Wood storks require large areas of shallow water where they can use their big ugly bills to forage for small fish, tadpoles, frogs, and crayfish.  Mark Catesby, an early 18th century naturalist, saw wood storks foraging on open pine savannahs after heavy rains caused flooding in this type of environment.  Vast agricultural fields have replaced much of this habitat.  Farmers dig drainage ditches, so their fields of cotton, peanuts, and corn will drain in time for spring planting.  This is not good for wood storks, though crayfish and amphibians can still survive in the deeper ditches.

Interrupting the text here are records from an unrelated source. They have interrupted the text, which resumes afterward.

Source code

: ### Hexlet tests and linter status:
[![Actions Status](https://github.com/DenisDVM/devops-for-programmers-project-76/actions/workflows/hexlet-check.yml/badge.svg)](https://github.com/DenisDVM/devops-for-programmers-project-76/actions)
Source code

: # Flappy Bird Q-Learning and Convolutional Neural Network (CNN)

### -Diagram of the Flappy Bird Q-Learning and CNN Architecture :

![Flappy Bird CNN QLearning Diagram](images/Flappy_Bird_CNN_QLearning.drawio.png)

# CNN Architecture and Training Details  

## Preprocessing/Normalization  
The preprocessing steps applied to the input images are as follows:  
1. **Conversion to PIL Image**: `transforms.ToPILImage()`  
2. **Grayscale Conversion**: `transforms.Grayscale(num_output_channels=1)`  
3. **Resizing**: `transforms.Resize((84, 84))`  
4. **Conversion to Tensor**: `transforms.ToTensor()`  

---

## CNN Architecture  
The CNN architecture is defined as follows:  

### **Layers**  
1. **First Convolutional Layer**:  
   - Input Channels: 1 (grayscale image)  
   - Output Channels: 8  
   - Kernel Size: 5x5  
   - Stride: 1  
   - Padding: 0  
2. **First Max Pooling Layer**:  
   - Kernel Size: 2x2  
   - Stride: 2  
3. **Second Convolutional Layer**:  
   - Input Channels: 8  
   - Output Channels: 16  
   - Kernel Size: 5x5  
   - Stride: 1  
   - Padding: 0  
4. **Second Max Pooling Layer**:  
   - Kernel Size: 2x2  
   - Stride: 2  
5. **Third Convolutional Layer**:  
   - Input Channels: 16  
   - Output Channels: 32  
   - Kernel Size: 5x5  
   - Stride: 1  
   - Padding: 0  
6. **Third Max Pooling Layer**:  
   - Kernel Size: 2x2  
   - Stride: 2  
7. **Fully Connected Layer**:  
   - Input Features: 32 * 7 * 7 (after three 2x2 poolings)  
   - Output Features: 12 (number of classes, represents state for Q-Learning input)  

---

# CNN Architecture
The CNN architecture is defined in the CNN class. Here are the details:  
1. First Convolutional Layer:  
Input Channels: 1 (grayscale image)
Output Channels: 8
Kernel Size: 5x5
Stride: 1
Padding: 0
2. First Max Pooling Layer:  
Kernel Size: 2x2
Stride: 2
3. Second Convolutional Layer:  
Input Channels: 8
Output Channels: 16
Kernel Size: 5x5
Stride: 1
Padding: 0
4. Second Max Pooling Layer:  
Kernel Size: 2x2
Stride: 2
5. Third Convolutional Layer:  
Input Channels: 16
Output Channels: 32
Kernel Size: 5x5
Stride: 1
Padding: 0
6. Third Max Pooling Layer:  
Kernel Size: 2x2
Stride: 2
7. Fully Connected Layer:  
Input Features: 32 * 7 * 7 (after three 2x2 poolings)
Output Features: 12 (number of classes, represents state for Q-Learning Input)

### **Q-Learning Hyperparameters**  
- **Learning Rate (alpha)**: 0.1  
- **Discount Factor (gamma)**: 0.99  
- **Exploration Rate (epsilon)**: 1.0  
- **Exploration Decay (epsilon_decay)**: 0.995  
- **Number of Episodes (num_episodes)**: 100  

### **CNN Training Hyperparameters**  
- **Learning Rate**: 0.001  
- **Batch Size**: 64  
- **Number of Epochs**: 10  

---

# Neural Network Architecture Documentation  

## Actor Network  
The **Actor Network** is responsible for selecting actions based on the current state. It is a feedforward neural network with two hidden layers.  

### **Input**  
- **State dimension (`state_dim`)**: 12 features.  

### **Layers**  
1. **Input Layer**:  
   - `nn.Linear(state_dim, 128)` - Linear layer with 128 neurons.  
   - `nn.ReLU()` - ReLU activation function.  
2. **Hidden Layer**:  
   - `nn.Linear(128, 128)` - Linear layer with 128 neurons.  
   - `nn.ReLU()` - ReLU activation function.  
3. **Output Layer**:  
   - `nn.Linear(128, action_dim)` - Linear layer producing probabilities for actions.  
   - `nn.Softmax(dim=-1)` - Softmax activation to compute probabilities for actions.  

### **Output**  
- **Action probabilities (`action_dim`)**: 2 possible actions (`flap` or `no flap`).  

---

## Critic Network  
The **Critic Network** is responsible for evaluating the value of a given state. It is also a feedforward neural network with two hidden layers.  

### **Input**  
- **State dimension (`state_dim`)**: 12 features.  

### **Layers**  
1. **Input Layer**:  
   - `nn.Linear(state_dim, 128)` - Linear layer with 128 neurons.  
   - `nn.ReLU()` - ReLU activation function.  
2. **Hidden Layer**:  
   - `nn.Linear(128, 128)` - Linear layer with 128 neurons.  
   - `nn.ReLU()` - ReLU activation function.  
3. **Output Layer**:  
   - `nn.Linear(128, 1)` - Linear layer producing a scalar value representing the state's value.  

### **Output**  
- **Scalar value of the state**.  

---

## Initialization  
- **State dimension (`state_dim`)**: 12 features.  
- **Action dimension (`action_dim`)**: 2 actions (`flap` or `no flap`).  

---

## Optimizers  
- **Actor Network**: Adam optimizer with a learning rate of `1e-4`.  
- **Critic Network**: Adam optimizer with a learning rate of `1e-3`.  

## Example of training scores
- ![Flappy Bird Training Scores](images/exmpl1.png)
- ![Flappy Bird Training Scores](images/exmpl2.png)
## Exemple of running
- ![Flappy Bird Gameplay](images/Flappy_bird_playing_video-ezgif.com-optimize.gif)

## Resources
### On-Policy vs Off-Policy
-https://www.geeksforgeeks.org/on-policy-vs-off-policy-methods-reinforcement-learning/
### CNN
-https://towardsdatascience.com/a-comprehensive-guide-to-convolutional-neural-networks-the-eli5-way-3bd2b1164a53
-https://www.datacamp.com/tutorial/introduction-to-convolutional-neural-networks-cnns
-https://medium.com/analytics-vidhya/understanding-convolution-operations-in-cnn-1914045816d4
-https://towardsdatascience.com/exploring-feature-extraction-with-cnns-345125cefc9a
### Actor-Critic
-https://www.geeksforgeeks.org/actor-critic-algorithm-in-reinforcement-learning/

I always see many birds when I drive through Jenkins County.  In fact, the name of the road on the south side of Big Dukes Pond is “Birdsville Road.”  Last summer, I even saw a rare swallow tailed kite flying high in the sky in this county.  On this occasion I counted 18 species between Big Dukes Pond and McCollough Mill Pond including wood storks, great blue heron, common egrets, turkey vulture, black vultures, a kestrel, broad-winged hawk, red-shouldered hawk, eastern kingbird, mockingbird, cardinal, crow, mourning dove, robins, and at least 3 small species that wouldn’t stay still long enough to allow me to identify them.  The agricultural fields that form the most common type of environment in this area are ideal hunting grounds for hawks.  The leftover grain attracts rodents, but the open grounds don’t afford much cover.  Still, it’s a poor substitute for the original stands of longleaf pine savannah and extensive wetland sand cypress swamps.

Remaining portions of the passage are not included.